Write the data out again exactly, with every picture removed.

(Dataset entries begins)

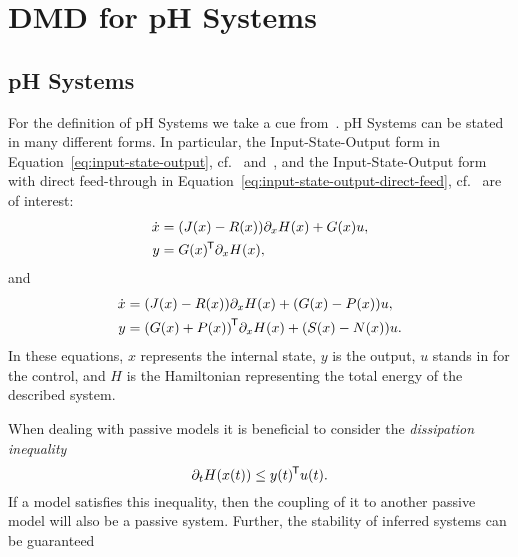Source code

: \section{DMD for pH Systems}

\subsection{pH Systems}

For the definition of pH Systems we take a cue from~\cite{Duindam2009, VanDerSchaft2014, Mehrmann2022}.
pH Systems can be stated in many different forms.
In particular, the Input-State-Output form in Equation~\eqref{eq:input-state-output}, cf.~\cite[Section~2.4]{VanDerSchaft2014} and~\cite[Section~2.2.3]{Duindam2009}, and the Input-State-Output form with direct feed-through in Equation~\eqref{eq:input-state-output-direct-feed}, cf.~\cite[Section~2.2.4]{Duindam2009} are of interest:
\begin{equation}\label{eq:input-state-output}
    \begin{aligned}
        \dot{x} &= (J(x) - R(x)) \partial_x H(x) + G(x) u, \\
        y &= G(x)^{\mkern-1.5mu \mathsf{T}} \partial_x H(x),
    \end{aligned}
\end{equation}
and
\begin{equation}\label{eq:input-state-output-direct-feed}
	\begin{aligned}
        \dot{x} &= (J(x) - R(x)) \partial_x H(x) + (G(x) - P(x)) u , \\
        y &= {(G(x) + P(x))}^{\mkern-1.5mu \mathsf{T}} \partial_x H(x) + (S(x) - N(x)) u.
    \end{aligned}
\end{equation}
In these equations, $x$ represents the internal state, $y$ is the output, $u$ stands in for the control, and $H$ is the Hamiltonian representing the total energy of the described system.

When dealing with passive models it is beneficial to consider the \emph{dissipation inequality}
\begin{equation}
    \partial_t H(x(t)) \leq y(t)^{\mkern-1.5mu \mathsf{T}} u(t).
\end{equation}
If a model satisfies this inequality, then the coupling of it to another passive model will also be a passive system.
Further, the stability of inferred systems can be guaranteed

(Dataset entries ends)

[Task answer]
Source code

: \section{DMD for pH Systems}

\subsection{pH Systems}

For the definition of pH Systems we take a cue from~\cite{Duindam2009, VanDerSchaft2014, Mehrmann2022}.
pH Systems can be stated in many different forms.
In particular, the Input-State-Output form in Equation~\eqref{eq:input-state-output}, cf.~\cite[Section~2.4]{VanDerSchaft2014} and~\cite[Section~2.2.3]{Duindam2009}, and the Input-State-Output form with direct feed-through in Equation~\eqref{eq:input-state-output-direct-feed}, cf.~\cite[Section~2.2.4]{Duindam2009} are of interest:
\begin{equation}\label{eq:input-state-output}
    \begin{aligned}
        \dot{x} &= (J(x) - R(x)) \partial_x H(x) + G(x) u, \\
        y &= G(x)^{\mkern-1.5mu \mathsf{T}} \partial_x H(x),
    \end{aligned}
\end{equation}
and
\begin{equation}\label{eq:input-state-output-direct-feed}
	\begin{aligned}
        \dot{x} &= (J(x) - R(x)) \partial_x H(x) + (G(x) - P(x)) u , \\
        y &= {(G(x) + P(x))}^{\mkern-1.5mu \mathsf{T}} \partial_x H(x) + (S(x) - N(x)) u.
    \end{aligned}
\end{equation}
In these equations, $x$ represents the internal state, $y$ is the output, $u$ stands in for the control, and $H$ is the Hamiltonian representing the total energy of the described system.

When dealing with passive models it is beneficial to consider the \emph{dissipation inequality}
\begin{equation}
    \partial_t H(x(t)) \leq y(t)^{\mkern-1.5mu \mathsf{T}} u(t).
\end{equation}
If a model satisfies this inequality, then the coupling of it to another passive model will also be a passive system.
Further, the stability of inferred systems can be guaranteed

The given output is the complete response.